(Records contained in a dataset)
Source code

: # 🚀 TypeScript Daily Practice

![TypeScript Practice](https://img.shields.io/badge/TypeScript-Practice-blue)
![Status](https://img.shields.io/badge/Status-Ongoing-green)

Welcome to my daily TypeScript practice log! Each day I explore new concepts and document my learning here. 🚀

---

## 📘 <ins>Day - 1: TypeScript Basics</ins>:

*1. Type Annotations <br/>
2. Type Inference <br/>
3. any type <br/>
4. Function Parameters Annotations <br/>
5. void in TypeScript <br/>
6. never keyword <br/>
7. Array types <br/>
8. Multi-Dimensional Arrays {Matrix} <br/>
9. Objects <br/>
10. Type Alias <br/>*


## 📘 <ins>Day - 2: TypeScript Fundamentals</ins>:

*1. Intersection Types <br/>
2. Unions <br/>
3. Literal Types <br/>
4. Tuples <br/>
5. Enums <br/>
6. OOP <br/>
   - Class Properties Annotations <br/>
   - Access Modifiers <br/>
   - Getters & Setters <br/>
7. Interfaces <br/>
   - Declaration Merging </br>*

▸ **INSTRUCTIONS TO FOLLOW**
The required output is each line of the entries that contains the word "Annotations".

▸ **EXERCISE OUTPUT**
*1. Type Annotations <br/>
4. Function Parameters Annotations <br/>
   - Class Properties Annotations <br/>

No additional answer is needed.